Stored data entries
=== Section Start ===
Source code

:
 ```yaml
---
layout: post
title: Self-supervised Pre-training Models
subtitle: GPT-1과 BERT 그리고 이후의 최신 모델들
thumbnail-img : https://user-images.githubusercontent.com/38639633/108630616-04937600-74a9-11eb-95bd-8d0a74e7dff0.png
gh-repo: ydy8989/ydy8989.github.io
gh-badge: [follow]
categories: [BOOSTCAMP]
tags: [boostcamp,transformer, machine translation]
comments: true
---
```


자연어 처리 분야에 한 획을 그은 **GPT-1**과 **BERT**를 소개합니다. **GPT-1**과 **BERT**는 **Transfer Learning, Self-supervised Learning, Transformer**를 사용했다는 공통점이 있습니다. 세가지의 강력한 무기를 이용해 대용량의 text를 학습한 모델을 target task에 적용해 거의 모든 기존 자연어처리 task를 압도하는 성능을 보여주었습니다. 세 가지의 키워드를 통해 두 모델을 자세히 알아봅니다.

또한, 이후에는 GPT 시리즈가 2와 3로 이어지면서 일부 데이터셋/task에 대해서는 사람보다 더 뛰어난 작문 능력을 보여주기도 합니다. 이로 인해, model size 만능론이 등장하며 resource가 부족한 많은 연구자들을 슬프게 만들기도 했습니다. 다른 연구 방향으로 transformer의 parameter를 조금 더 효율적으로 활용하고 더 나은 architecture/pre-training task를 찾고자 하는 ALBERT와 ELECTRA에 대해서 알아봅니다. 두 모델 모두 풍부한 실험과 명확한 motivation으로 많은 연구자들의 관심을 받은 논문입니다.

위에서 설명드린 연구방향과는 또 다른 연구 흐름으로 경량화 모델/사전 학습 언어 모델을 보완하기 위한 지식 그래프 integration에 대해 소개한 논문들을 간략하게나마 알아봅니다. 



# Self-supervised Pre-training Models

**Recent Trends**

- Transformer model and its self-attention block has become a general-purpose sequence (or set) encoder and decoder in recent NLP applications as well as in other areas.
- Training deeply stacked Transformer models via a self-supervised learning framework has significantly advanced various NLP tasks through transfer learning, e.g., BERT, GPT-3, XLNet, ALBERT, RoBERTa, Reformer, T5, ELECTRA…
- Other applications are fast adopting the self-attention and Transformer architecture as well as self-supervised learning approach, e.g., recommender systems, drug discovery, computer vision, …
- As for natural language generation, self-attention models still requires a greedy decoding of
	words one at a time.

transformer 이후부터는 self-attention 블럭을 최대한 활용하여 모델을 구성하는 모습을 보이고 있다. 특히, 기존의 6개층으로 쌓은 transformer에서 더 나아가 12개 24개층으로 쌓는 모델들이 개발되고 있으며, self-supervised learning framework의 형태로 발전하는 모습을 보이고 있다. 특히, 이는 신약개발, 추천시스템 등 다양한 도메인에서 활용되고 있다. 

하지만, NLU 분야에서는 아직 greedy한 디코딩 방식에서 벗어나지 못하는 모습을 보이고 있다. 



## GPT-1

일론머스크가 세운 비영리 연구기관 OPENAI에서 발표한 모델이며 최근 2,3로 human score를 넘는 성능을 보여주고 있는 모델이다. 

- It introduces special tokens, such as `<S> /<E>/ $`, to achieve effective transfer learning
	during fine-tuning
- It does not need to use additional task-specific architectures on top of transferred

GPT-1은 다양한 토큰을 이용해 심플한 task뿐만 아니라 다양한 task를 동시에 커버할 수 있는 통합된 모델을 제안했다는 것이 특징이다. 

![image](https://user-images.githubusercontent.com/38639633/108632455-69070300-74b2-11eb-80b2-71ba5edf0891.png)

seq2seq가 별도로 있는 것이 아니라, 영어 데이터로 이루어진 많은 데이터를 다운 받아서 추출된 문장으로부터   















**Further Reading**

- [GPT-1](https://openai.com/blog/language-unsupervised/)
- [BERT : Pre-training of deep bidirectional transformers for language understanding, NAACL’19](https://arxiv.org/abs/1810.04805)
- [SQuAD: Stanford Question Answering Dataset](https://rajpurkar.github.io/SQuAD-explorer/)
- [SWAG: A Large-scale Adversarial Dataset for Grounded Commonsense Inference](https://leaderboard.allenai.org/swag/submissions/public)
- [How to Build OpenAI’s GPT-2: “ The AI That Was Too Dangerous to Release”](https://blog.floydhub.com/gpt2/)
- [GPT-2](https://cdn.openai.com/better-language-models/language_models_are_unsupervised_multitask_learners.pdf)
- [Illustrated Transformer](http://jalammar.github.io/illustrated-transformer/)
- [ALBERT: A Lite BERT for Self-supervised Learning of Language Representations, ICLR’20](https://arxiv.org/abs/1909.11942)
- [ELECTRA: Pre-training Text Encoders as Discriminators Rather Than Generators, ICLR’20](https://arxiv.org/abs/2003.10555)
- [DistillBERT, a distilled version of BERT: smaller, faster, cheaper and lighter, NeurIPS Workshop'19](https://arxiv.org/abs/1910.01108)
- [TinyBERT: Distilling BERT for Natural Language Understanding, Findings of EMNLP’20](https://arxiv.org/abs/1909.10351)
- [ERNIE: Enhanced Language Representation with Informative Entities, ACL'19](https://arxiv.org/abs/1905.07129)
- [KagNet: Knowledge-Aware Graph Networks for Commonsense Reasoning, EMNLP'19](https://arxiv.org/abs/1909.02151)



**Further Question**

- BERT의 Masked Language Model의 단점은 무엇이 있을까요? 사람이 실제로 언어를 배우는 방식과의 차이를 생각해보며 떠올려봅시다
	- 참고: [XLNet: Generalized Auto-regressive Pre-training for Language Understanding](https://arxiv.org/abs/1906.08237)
=== Section End ===
What the task asks. For every line of the records that has the word "Commonsense" in it, make a copy.

Output for this exercise.
- [SWAG: A Large-scale Adversarial Dataset for Grounded Commonsense Inference](https://leaderboard.allenai.org/swag/submissions/public)
- [KagNet: Knowledge-Aware Graph Networks for Commonsense Reasoning, EMNLP'19](https://arxiv.org/abs/1909.02151)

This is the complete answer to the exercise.